If the application for conviction without a hearing is justified, then the court will take it into account. Taking into account the request, the court may apply extraordinary mitigation of the penalty, conditionally suspend the execution of the sentence or order only a criminal remedy. The court using these institutions is not completely free in its operation.
In addition to these restrictions, some more relaxed treatment of statutory provisions is also provided for. In the case of extraordinary mitigation, as well as in the application of conditional suspension of imprisonment, these institutions may be used in other situations than those provided for in the Penal Code. Therefore, the court is not obliged to apply extraordinary mitigation of punishment or conditional suspension of the execution of the penalty only if it is provided for in the Act. The court may also apply them depending on its discretion in other cases.
Before considering the application, the court instructs the accused about the content of art. 447 § 5.
The court, having regard to the application, condemns the accused by a verdict.
If the court decides that there are no grounds to consider the application referred to in art. 335 § 1 of the Code of Criminal Procedure, returns the case to the prosecutor.

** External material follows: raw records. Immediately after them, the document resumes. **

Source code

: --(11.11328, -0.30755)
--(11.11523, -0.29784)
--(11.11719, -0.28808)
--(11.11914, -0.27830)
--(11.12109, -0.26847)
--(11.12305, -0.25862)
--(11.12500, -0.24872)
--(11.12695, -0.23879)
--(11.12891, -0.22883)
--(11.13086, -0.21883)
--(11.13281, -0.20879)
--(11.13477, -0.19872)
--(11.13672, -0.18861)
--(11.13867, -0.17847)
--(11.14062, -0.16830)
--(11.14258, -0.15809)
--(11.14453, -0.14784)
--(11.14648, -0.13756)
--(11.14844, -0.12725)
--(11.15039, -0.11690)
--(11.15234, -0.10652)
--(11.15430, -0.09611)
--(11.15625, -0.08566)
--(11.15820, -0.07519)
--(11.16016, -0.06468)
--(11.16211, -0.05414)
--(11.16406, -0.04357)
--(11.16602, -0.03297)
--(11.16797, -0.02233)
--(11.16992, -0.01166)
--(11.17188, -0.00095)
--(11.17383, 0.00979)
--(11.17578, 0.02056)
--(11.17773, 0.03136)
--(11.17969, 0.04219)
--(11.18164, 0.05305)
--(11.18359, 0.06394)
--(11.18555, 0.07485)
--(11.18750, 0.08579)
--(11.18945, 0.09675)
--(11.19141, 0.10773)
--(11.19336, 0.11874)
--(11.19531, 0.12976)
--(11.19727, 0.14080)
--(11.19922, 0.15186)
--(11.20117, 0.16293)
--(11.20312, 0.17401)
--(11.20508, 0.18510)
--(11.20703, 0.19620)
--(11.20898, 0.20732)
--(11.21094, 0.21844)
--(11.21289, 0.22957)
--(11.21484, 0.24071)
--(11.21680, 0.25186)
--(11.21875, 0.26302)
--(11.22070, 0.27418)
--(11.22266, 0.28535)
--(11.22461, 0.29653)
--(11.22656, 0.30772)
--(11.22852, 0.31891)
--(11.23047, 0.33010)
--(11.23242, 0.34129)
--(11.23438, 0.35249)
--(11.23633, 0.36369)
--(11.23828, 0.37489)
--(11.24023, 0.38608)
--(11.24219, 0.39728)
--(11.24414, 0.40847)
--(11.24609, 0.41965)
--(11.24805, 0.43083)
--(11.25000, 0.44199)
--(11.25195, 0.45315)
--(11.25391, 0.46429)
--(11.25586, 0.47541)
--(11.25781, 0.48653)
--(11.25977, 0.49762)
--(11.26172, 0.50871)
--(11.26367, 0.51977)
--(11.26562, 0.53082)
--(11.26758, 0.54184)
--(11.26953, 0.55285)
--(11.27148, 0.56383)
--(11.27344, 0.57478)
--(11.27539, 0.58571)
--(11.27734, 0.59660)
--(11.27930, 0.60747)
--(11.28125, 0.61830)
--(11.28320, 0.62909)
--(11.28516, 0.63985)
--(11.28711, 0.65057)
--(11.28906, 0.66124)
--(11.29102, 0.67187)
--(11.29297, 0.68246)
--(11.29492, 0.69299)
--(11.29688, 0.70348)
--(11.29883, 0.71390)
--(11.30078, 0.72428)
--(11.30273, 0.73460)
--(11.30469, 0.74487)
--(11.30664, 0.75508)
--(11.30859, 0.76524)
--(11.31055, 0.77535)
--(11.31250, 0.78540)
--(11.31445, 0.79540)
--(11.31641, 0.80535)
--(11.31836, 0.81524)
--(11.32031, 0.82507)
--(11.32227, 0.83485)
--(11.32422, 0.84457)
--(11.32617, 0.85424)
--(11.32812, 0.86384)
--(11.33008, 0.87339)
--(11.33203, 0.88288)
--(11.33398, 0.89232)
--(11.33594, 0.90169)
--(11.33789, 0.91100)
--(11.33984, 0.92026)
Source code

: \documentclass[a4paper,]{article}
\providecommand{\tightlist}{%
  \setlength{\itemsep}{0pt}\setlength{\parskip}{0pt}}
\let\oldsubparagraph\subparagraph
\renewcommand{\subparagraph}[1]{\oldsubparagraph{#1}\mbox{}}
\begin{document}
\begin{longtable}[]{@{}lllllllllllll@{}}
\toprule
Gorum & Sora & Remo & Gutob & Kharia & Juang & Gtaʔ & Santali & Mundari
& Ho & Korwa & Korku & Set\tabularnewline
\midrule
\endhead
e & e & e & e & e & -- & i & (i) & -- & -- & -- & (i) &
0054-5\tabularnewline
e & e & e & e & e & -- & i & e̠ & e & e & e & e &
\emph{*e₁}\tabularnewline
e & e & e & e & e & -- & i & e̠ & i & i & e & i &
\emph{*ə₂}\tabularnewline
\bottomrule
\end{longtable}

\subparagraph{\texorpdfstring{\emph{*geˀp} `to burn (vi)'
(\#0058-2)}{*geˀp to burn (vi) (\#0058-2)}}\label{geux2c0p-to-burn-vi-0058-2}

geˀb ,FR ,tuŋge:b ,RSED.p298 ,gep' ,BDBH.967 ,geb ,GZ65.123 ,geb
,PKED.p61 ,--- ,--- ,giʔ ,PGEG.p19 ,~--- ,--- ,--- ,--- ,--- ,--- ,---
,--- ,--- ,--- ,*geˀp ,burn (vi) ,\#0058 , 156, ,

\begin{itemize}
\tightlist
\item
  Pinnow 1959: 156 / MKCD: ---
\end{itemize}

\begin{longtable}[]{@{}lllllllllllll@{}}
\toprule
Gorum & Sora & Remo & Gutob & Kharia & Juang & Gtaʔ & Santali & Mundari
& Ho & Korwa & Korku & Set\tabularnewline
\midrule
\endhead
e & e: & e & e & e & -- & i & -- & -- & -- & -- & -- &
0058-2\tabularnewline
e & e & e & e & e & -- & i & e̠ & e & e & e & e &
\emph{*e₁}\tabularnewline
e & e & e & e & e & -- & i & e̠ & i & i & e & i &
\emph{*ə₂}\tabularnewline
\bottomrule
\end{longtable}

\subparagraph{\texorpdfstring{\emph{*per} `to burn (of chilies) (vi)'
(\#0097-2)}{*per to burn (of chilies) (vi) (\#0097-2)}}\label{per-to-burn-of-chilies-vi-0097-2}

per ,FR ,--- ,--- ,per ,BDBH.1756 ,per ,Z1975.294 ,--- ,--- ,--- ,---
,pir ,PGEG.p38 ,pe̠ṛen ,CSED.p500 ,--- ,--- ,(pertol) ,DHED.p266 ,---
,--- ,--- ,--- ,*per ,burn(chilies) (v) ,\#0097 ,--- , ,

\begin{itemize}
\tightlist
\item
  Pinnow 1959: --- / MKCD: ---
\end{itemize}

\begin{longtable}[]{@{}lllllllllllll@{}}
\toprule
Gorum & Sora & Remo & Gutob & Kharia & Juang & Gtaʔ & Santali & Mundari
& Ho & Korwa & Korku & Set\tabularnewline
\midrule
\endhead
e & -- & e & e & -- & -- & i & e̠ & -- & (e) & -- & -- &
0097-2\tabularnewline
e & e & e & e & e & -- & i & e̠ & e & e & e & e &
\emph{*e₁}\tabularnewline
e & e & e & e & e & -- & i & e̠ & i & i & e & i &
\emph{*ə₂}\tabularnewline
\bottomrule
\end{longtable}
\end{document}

If the application referred to in art. 335 § 2, the case is subject to examination on general principles, and the prosecutor, within 7 days from the day of the meeting, performs the activities specified in art. 333 § 1 and 2 (according to these provisions, and the prosecution should also include: a list of persons called by the prosecutor, list of other evidence that the prosecutor demands at the main hearing. staying abroad or having to ascertain circumstances which the accused did not deny in his or her explanations, and these circumstances are not so significant that it is necessary to directly hear witnesses at the hearing, this does not apply to persons mentioned in Article 182).
- The court, having regard to the application, condemns the accused by the verdict,
- If the court decides that there are no grounds to consider the application for a conviction without trial, the case is to be examined on general terms.
- Act of June 6, 1997 – Code of Criminal Procedure (Journal of Laws 1997, No. 89, item 555, as amended);
- the Act of June 6, 1997 – the Penal Code (Journal of Laws of 1997 No. 88, item 553, as amended).